**Exercise details**
If a line in the entries below includes "login", show that line.

**Source texts of formatted documents**
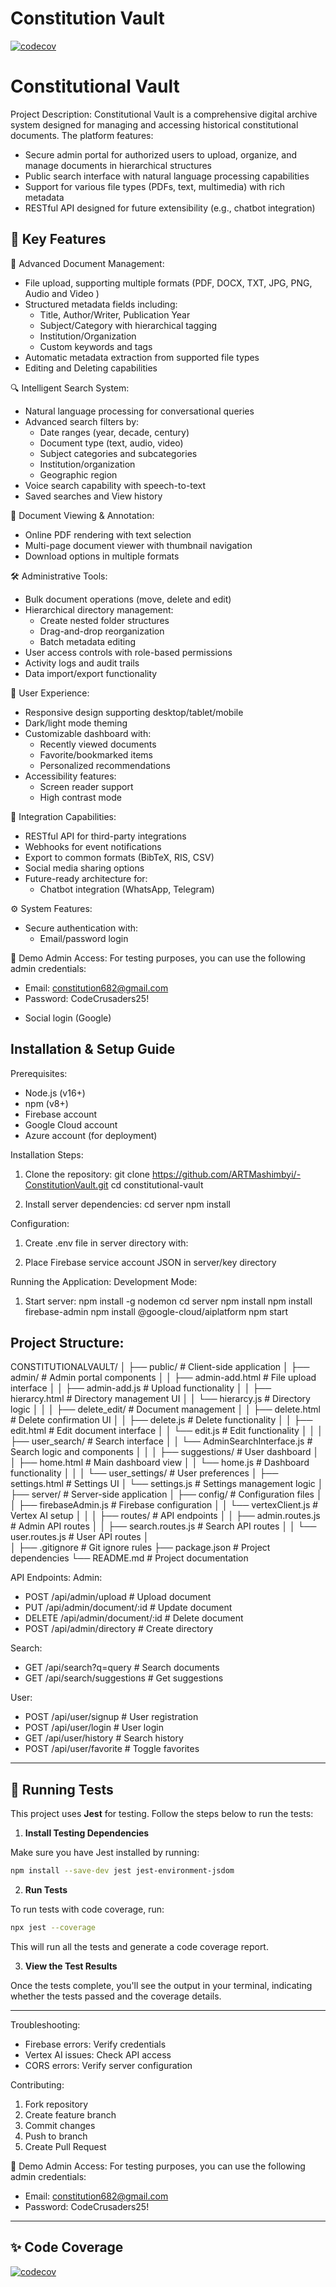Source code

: # Constitution Vault

[![codecov](https://codecov.io/gh/ARTMashimbyi/-ConstitutionVault/branch/main/graph/badge.svg)](https://codecov.io/gh/ARTMashimbyi/-ConstitutionVault)

# Constitutional Vault

Project Description:
Constitutional Vault is a comprehensive digital archive system designed for managing and accessing historical constitutional documents. The platform features:

- Secure admin portal for authorized users to upload, organize, and manage documents in hierarchical structures
- Public search interface with natural language processing capabilities
- Support for various file types (PDFs, text, multimedia) with rich metadata
- RESTful API designed for future extensibility (e.g., chatbot integration)

## 🚀 Key Features

📂 Advanced Document Management:

- File upload, supporting multiple formats (PDF, DOCX, TXT, JPG, PNG, Audio and Video )
- Structured metadata fields including:
  - Title, Author/Writer, Publication Year
  - Subject/Category with hierarchical tagging
  - Institution/Organization
  - Custom keywords and tags
- Automatic metadata extraction from supported file types
- Editing and Deleting capabilities

🔍 Intelligent Search System:

- Natural language processing for conversational queries
- Advanced search filters by:
  - Date ranges (year, decade, century)
  - Document type (text, audio, video)
  - Subject categories and subcategories
  - Institution/organization
  - Geographic region
- Voice search capability with speech-to-text
- Saved searches and View history

📄 Document Viewing & Annotation:

- Online PDF rendering with text selection
- Multi-page document viewer with thumbnail navigation
- Download options in multiple formats

🛠️ Administrative Tools:

- Bulk document operations (move, delete and edit)
- Hierarchical directory management:
  - Create nested folder structures
  - Drag-and-drop reorganization
  - Batch metadata editing
- User access controls with role-based permissions
- Activity logs and audit trails
- Data import/export functionality

🎨 User Experience:

- Responsive design supporting desktop/tablet/mobile
- Dark/light mode theming
- Customizable dashboard with:
  - Recently viewed documents
  - Favorite/bookmarked items
  - Personalized recommendations
- Accessibility features:
  - Screen reader support
  - High contrast mode

🔗 Integration Capabilities:

- RESTful API for third-party integrations
- Webhooks for event notifications
- Export to common formats (BibTeX, RIS, CSV)
- Social media sharing options
- Future-ready architecture for:
  - Chatbot integration (WhatsApp, Telegram)

⚙️ System Features:

- Secure authentication with:
  - Email/password login

🔐 Demo Admin Access:
For testing purposes, you can use the following admin credentials:

- Email: constitution682@gmail.com
- Password: CodeCrusaders25!

* Social login (Google)

## Installation & Setup Guide

Prerequisites:

- Node.js (v16+)
- npm (v8+)
- Firebase account
- Google Cloud account
- Azure account (for deployment)

Installation Steps:

1. Clone the repository:
   git clone https://github.com/ARTMashimbyi/-ConstitutionVault.git
   cd constitutional-vault

2. Install server dependencies:
   cd server
   npm install

Configuration:

1. Create .env file in server directory with:

2. Place Firebase service account JSON in server/key directory

Running the Application:
Development Mode:

1. Start server:
   npm install -g nodemon
   cd server
   npm install
   npm install firebase-admin
   npm install @google-cloud/aiplatform
   npm start

## Project Structure:

CONSTITUTIONALVAULT/
│
├── public/ # Client-side application
│ ├── admin/ # Admin portal components
│ │ ├── admin-add.html # File upload interface
│ │ ├── admin-add.js # Upload functionality
│ │ ├── hierarcy.html # Directory management UI
│ │ └── hierarcy.js # Directory logic
│ │
│ ├── delete_edit/ # Document management
│ │ ├── delete.html # Delete confirmation UI
│ │ ├── delete.js # Delete functionality
│ │ ├── edit.html # Edit document interface
│ │ └── edit.js # Edit functionality
│ │
│ ├── user_search/ # Search interface
│ │ └── AdminSearchInterface.js # Search logic and components
│ │
│ ├── suggestions/ # User dashboard
│ │ ├── home.html # Main dashboard view
│ │ └── home.js # Dashboard functionality
│ │
│ └── user_settings/ # User preferences
│ ├── settings.html # Settings UI
│ └── settings.js # Settings management logic
│
├── server/ # Server-side application
│ ├── config/ # Configuration files
│ │ ├── firebaseAdmin.js # Firebase configuration
│ │ └── vertexClient.js # Vertex AI setup
│ │
│ ├── routes/ # API endpoints
│ │ ├── admin.routes.js # Admin API routes
│ │ ├── search.routes.js # Search API routes
│ │ └── user.routes.js # User API routes
│  
│
├── .gitignore # Git ignore rules
├── package.json # Project dependencies
└── README.md # Project documentation

API Endpoints:
Admin:

- POST /api/admin/upload # Upload document
- PUT /api/admin/document/:id # Update document
- DELETE /api/admin/document/:id # Delete document
- POST /api/admin/directory # Create directory

Search:

- GET /api/search?q=query # Search documents
- GET /api/search/suggestions # Get suggestions

User:

- POST /api/user/signup # User registration
- POST /api/user/login # User login
- GET /api/user/history # Search history
- POST /api/user/favorite # Toggle favorites

---

## 🧪 Running Tests

This project uses **Jest** for testing. Follow the steps below to run the tests:

1. **Install Testing Dependencies**

Make sure you have Jest installed by running:

```bash
npm install --save-dev jest jest-environment-jsdom
```

2. **Run Tests**

To run tests with code coverage, run:

```bash
npx jest --coverage
```

This will run all the tests and generate a code coverage report.

3. **View the Test Results**

Once the tests complete, you'll see the output in your terminal, indicating whether the tests passed and the coverage details.

---

Troubleshooting:

- Firebase errors: Verify credentials
- Vertex AI issues: Check API access
- CORS errors: Verify server configuration

Contributing:

1. Fork repository
2. Create feature branch
3. Commit changes
4. Push to branch
5. Create Pull Request

🔐 Demo Admin Access:
For testing purposes, you can use the following admin credentials:

- Email: constitution682@gmail.com
- Password: CodeCrusaders25!

---

## ✨ Code Coverage

[![codecov](https://codecov.io/gh/ARTMashimbyi/-ConstitutionVault/branch/main/graph/badge.svg)](https://codecov.io/gh/ARTMashimbyi/-ConstitutionVault)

**Result of this exercise**
  - Email/password login
* Social login (Google)
- POST /api/user/login # User login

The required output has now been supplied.